What are the key experiences and decisions you made that have helped you reach your current position?
My graduate advisor strongly encouraged her students to go where their ideas and imaginations take them and not be limited by where their training left them. Following this principle and my passion for learning and solving problems, there have been many times during my graduate and postdoctoral work when I needed to learn entirely new fields to advance my research interests. For example, I started graduate studies with a chemistry background, and I soon realized that I needed to learn cell biology to pursue the research projects that excited me; and now as a postdoctoral fellow, I am learning from the fields of microchip engineering, human pathophysiology, and genome-engineering. While these experiences seemed challenging at first, I am excited by how they have defined my career trajectory.
How did you first become interested in science?
I had a great chemistry teacher in junior high school, but I did not seriously consider chemistry as an academic major until my first year in college when I enrolled in a chemistry course which was required for a computer science major. I immediately switched majors when I realized that chemistry was more exciting to me than computer science -- I was, and still am, fascinated by how chemistry guides biology. My interest in conducting research and pursuing advanced studies in chemistry and biomedical sciences steadily grew from my undergraduate research experiences through the McNair Scholars Program and the Summer Research Opportunities Program.
Were there times when you failed at something you felt was critical to your path? If so, how did you regroup and get back on track?
Yes -- failure is inevitable in scientific research, and I experienced some of it in the form of disappointing experimental results or dealing with partial manuscript reviewers. But I learned a lot when things didn’t go as expected.
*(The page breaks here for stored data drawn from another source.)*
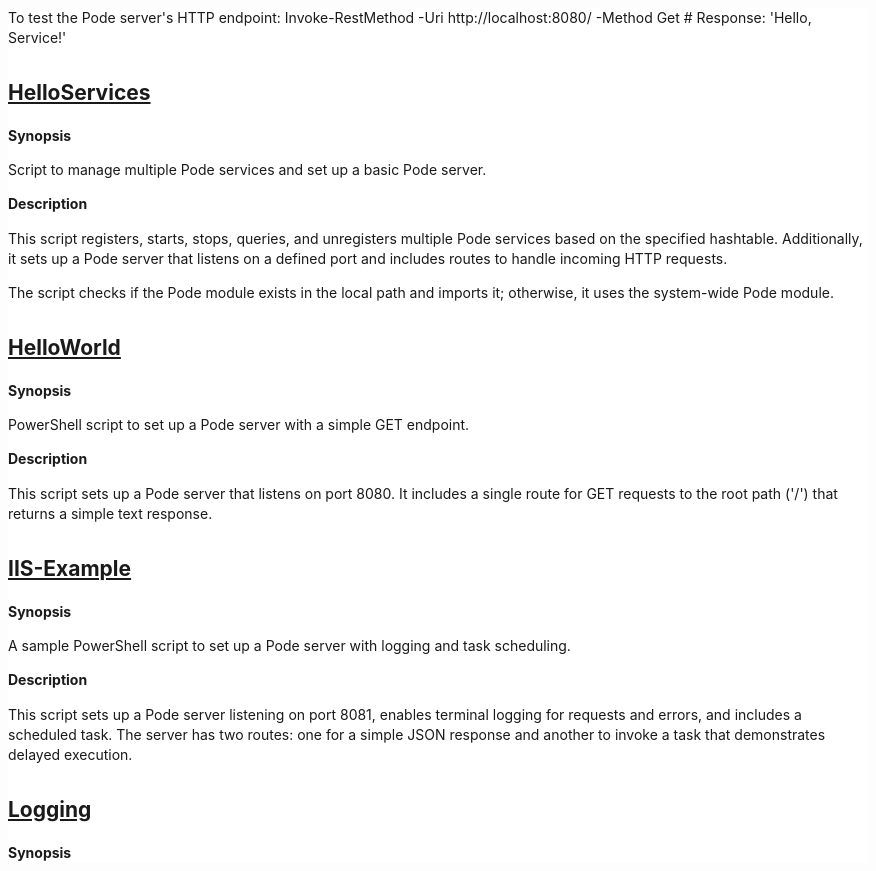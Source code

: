 To test the Pode server's HTTP endpoint:
    Invoke-RestMethod -Uri http://localhost:8080/ -Method Get
    # Response: 'Hello, Service!'

## [HelloServices](https://github.com/Badgerati/Pode/blob/develop/examples/HelloService/HelloServices.ps1)

**Synopsis**

Script to manage multiple Pode services and set up a basic Pode server.

**Description**

This script registers, starts, stops, queries, and unregisters multiple Pode services based on the specified hashtable.
Additionally, it sets up a Pode server that listens on a defined port and includes routes to handle incoming HTTP requests.

The script checks if the Pode module exists in the local path and imports it; otherwise, it uses the system-wide Pode module.

## [HelloWorld](https://github.com/Badgerati/Pode/blob/develop/examples/HelloWorld/HelloWorld.ps1)

**Synopsis**

PowerShell script to set up a Pode server with a simple GET endpoint.

**Description**

This script sets up a Pode server that listens on port 8080. It includes a single route for GET requests
to the root path ('/') that returns a simple text response.

## [IIS-Example](https://github.com/Badgerati/Pode/blob/develop/examples/IIS-Example.ps1)

**Synopsis**

A sample PowerShell script to set up a Pode server with logging and task scheduling.

**Description**

This script sets up a Pode server listening on port 8081, enables terminal logging for requests and errors,
and includes a scheduled task. The server has two routes: one for a simple JSON response and another to
invoke a task that demonstrates delayed execution.

## [Logging](https://github.com/Badgerati/Pode/blob/develop/examples/Logging.ps1)

**Synopsis**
For me, those challenging moments have often unleashed my creativity and shaped my approach to scientific inquiry.
What advice would you give to young persons from under-represented backgrounds who want to pursue a career in science similar to yours?
I encourage all future scientists and engineers, particularly those from underrepresented backgrounds, to work on problems that excite them, be proactive about pursuing new and unique experiences, and seek mentors who will inspire and challenge them to excel.
What are your hobbies?
A dear friend of mine introduced me to Bikram and vinyasa yoga about nine years ago, and I never stopped practicing. I also enjoy cooking, swimming, as well as traveling and exploring other cultures.
What was the last book you read?
Two of my last favorite reads are “Outliers: The Story of Success” by Malcolm Gladwell, and “The Biology of Belief” by Bruce Lipton.
Do you have any heroes, heroines, or role models? If so, describe how they have influenced you?
My mom has always been my inspiration and motivation. Mom never had the opportunity to receive a formal education. In fact, her only taste of what school was like was watching her peers pass her on their way to school every morning. Still, she seized every opportunity to instill in me the value of education.All of my academic mentors have also been excellent role models to me – their innovative approaches and desire to contribute to science and medicine inspire me to work on problems that interest me.
What is it that keeps you working hard and studying science every day?
I am fascinated by how chemistry and environmental factors such as mechanical forces can drive biology and how this knowledge could improve understanding of disease mechanisms and lead to therapeutic development for acquired and genetic forms of human disease.